USS Mary Pope sometime between 1917 and 1919. |
|
Career (United States) | |
---|---|
Name: | USS Mary Pope |
Namesake: | Previous name retained |
Builder: | Gas Engine and Power Company and Charles L. Seabury Company, Morris Heights, the Bronx, New York |
Completed: | 1915 |
Acquired: | 7 July 1917[1] |
Commissioned: | 9 August 1917 |
Struck: | 31 March 1919 |
Fate: | Wrecked 10 September 1919 |
Notes: | Operated as civilian motorboat Manitee, Madge, and Mary Pope 1915-1917 |
General characteristics | |
Type: | Patrol vessel |
Tonnage: | 13 tons |
Length: | 52 ft (16 m) |
Beam: | 8 ft 5 in (2.57 m) |
Draft: | 2 ft 7 in (0.79 m) |
Propulsion: | Gasoline engine, one shaft |
Speed: | 14.7 knots |
Complement: | 4 |
Armament: | 1 x machine gun |
USS Mary Pope (SP-291) was a United States Navy patrol vessel in commission from 1917 to 1919.
Mary Pope was built as the civilian wooden-hulled motorboat Manitee in 1915 by the Gas Engine and Power Company and the Charles L. Seabury Company at Morris Heights in the Bronx, New York.
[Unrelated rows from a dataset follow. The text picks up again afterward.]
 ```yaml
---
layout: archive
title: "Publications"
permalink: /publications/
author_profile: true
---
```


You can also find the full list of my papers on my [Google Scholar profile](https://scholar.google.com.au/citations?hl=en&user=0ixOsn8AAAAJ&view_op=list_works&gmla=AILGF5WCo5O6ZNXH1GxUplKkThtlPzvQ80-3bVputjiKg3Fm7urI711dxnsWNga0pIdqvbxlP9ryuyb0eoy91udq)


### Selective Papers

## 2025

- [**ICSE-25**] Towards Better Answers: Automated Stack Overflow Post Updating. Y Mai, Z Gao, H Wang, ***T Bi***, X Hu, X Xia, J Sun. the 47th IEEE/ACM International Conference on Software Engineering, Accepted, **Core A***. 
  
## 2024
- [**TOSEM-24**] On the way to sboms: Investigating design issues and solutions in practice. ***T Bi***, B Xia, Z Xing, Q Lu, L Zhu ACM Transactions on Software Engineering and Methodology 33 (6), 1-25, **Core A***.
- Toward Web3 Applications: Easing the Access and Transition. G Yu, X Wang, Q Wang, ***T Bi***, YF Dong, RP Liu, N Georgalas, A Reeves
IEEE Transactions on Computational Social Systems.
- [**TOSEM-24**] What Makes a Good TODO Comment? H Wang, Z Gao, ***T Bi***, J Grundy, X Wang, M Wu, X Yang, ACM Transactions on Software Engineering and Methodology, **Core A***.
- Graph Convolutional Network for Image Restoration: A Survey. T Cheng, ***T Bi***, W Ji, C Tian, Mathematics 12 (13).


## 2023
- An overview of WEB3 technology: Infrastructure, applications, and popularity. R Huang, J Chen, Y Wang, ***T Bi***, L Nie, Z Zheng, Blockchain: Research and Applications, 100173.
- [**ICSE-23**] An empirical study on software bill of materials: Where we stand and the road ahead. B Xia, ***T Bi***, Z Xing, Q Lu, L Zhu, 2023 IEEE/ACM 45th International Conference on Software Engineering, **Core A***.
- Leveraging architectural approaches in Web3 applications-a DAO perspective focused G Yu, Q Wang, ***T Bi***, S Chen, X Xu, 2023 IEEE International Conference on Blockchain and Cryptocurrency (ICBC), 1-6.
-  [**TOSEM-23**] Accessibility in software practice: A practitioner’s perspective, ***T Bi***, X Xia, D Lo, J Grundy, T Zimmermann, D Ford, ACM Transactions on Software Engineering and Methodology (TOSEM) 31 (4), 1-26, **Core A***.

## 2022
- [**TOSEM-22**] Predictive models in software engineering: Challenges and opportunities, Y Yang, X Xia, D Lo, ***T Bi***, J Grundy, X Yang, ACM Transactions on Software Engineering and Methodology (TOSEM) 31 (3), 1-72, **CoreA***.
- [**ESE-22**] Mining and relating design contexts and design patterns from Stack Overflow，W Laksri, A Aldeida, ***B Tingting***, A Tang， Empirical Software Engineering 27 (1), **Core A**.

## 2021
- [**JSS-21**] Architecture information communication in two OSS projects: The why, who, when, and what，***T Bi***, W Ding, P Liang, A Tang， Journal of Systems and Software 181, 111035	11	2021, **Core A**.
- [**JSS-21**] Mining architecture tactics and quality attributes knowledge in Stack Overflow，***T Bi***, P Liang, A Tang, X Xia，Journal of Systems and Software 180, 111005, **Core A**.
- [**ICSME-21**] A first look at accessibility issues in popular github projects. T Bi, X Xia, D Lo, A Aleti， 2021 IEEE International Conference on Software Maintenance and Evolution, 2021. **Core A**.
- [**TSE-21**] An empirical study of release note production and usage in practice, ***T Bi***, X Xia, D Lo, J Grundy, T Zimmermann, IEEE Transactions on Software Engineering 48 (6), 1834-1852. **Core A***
She later was renamed Madge and then Mary Pope.
The U.S. Navy purchased Mary Pope from her owner, R. W. Bingham, on 7 July 1917[2] for World War I service as a patrol vessel. She was commissioned on 9 August 1917 as USS Mary Pope (SP-291).
Mary Pope operated on section patrol duties for the rest of World War I.
After the war, Mary Pope was stricken from the Navy List on 31 March 1919 and was put up for sale. She was at Key West, Florida, awaiting sale when she was destroyed by a hurricane on 10 September 1919.